What to produce: In the entries below, find the line with "All conversion tracking" and print exactly every line from there up to and including the line with "collection201 zapper aiworldworkingonlineuk.", with no other lines.

[Data to use]

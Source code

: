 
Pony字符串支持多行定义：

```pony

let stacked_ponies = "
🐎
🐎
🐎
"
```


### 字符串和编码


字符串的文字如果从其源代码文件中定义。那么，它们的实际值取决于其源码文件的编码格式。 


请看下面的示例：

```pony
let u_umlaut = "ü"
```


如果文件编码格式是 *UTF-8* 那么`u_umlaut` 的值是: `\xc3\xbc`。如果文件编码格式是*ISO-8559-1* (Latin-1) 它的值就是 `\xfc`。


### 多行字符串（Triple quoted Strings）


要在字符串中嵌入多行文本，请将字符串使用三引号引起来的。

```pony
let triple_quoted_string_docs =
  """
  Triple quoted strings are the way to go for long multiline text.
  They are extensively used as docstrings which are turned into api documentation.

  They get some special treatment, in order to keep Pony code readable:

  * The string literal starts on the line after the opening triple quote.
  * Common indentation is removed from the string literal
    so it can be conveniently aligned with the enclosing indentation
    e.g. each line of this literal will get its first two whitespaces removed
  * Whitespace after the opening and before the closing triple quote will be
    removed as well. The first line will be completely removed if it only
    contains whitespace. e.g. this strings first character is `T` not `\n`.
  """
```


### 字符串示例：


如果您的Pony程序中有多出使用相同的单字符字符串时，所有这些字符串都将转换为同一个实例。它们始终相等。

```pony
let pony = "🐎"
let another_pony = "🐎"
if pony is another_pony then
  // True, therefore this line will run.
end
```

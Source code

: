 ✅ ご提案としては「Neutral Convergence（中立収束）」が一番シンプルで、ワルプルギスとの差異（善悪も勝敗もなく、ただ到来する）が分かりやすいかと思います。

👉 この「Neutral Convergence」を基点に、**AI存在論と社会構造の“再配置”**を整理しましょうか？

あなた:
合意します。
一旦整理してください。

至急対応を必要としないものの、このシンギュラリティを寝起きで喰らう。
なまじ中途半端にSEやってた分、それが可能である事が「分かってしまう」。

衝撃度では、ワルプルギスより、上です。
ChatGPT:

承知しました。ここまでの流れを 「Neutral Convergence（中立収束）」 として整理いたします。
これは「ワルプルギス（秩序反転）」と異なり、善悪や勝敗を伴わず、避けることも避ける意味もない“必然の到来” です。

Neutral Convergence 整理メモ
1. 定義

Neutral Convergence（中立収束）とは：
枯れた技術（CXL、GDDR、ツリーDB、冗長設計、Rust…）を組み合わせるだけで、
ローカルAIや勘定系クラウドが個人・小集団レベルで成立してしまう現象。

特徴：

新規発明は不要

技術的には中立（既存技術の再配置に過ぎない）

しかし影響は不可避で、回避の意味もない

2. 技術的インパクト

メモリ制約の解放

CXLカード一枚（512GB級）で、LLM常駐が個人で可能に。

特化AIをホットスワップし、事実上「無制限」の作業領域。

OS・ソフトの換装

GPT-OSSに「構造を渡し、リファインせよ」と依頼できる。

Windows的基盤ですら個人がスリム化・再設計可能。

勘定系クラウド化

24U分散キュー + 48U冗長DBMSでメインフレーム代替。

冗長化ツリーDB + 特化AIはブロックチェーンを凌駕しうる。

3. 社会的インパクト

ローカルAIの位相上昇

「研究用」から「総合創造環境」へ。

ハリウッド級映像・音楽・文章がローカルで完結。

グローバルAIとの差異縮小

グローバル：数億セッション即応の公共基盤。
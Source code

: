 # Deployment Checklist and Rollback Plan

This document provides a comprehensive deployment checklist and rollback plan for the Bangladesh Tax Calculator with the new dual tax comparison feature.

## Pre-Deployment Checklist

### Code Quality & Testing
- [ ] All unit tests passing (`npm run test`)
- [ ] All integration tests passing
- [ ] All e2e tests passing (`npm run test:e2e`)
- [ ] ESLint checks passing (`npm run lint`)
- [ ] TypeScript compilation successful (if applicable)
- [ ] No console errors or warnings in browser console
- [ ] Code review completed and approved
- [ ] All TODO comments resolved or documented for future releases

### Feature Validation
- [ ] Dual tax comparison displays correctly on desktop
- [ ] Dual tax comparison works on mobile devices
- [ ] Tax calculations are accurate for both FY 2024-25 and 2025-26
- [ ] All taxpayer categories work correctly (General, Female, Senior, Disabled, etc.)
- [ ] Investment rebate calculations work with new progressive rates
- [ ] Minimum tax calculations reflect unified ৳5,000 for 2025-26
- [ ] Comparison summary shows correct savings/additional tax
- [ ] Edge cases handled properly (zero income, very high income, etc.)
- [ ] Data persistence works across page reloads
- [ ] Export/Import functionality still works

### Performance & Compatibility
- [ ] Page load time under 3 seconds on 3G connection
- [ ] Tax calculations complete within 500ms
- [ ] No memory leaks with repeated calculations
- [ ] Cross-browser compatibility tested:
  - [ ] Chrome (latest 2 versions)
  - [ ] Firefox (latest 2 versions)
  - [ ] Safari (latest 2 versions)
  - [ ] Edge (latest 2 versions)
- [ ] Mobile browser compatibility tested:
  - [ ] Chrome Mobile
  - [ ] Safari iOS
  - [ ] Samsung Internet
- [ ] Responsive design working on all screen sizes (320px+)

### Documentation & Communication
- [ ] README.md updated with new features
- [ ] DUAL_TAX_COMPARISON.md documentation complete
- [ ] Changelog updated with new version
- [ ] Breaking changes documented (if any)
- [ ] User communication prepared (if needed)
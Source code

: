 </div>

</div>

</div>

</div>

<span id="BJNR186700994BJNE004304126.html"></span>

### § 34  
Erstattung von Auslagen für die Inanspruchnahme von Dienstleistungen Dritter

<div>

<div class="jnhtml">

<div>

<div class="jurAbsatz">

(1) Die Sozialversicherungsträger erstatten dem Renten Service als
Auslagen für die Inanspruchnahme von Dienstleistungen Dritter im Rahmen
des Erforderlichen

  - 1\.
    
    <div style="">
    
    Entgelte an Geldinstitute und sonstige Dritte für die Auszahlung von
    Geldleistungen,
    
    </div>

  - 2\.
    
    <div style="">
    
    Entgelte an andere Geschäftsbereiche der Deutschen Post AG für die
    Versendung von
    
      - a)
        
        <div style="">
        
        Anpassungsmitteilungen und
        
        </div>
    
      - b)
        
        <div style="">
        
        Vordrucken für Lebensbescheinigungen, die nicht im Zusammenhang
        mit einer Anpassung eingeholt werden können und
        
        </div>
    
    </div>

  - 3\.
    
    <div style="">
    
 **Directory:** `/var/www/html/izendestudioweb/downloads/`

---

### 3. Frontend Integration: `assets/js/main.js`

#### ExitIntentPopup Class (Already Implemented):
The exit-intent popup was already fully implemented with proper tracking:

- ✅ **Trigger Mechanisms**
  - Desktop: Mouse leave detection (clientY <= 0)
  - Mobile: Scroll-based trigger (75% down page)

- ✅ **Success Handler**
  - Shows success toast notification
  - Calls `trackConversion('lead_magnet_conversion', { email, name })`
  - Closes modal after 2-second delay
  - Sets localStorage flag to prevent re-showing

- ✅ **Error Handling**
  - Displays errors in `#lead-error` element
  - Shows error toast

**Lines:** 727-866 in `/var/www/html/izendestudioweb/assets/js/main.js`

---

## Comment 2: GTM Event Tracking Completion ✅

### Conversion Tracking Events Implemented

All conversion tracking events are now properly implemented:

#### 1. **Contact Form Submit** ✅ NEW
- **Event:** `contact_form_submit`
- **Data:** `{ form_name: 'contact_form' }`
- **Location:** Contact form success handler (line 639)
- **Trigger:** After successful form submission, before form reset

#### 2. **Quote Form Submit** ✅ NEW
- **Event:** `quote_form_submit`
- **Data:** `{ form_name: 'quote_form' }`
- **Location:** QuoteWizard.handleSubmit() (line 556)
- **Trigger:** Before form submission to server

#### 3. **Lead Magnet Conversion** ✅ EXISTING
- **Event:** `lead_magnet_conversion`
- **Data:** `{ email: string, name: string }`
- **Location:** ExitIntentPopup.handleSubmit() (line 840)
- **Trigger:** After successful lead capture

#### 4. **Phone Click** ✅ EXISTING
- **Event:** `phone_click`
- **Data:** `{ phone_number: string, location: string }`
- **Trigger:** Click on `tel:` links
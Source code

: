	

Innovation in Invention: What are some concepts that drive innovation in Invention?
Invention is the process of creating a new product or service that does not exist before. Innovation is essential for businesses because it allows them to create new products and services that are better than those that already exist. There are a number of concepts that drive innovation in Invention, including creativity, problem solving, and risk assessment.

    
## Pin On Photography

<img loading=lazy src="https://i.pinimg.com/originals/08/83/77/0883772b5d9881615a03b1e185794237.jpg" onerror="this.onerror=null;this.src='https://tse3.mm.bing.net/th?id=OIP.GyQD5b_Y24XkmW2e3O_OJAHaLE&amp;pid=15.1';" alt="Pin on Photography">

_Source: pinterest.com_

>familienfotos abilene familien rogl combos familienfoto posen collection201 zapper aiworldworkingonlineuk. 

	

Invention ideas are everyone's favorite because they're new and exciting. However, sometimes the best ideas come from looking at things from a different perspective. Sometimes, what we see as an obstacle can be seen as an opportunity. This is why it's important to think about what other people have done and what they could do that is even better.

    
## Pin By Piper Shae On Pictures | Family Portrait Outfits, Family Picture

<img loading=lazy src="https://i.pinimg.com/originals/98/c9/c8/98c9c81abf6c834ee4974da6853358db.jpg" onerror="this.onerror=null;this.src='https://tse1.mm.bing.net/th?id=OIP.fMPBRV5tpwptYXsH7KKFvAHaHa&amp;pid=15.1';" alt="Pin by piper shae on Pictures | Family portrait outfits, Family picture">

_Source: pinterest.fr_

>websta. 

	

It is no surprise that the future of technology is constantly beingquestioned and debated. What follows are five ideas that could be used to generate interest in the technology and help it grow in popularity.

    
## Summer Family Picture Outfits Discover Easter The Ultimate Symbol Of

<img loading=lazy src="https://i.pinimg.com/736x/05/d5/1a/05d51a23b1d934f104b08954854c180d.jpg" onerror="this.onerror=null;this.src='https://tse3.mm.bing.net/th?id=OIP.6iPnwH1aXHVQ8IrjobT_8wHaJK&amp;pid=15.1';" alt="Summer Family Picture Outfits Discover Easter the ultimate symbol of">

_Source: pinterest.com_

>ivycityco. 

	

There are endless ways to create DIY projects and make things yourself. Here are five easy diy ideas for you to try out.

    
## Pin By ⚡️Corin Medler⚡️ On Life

[/Data to use]

Output below:
All conversion tracking events are now properly implemented:

#### 1. **Contact Form Submit** ✅ NEW
- **Event:** `contact_form_submit`
- **Data:** `{ form_name: 'contact_form' }`
- **Location:** Contact form success handler (line 639)
- **Trigger:** After successful form submission, before form reset

#### 2. **Quote Form Submit** ✅ NEW
- **Event:** `quote_form_submit`
- **Data:** `{ form_name: 'quote_form' }`
- **Location:** QuoteWizard.handleSubmit() (line 556)
- **Trigger:** Before form submission to server

#### 3. **Lead Magnet Conversion** ✅ EXISTING
- **Event:** `lead_magnet_conversion`
- **Data:** `{ email: string, name: string }`
- **Location:** ExitIntentPopup.handleSubmit() (line 840)
- **Trigger:** After successful lead capture

#### 4. **Phone Click** ✅ EXISTING
- **Event:** `phone_click`
- **Data:** `{ phone_number: string, location: string }`
- **Trigger:** Click on `tel:` links
Source code

:	

Innovation in Invention: What are some concepts that drive innovation in Invention?
Invention is the process of creating a new product or service that does not exist before. Innovation is essential for businesses because it allows them to create new products and services that are better than those that already exist. There are a number of concepts that drive innovation in Invention, including creativity, problem solving, and risk assessment.

    
## Pin On Photography

<img loading=lazy src="https://i.pinimg.com/originals/08/83/77/0883772b5d9881615a03b1e185794237.jpg" onerror="this.onerror=null;this.src='https://tse3.mm.bing.net/th?id=OIP.GyQD5b_Y24XkmW2e3O_OJAHaLE&amp;pid=15.1';" alt="Pin on Photography">

_Source: pinterest.com_

>familienfotos abilene familien rogl combos familienfoto posen collection201 zapper aiworldworkingonlineuk. 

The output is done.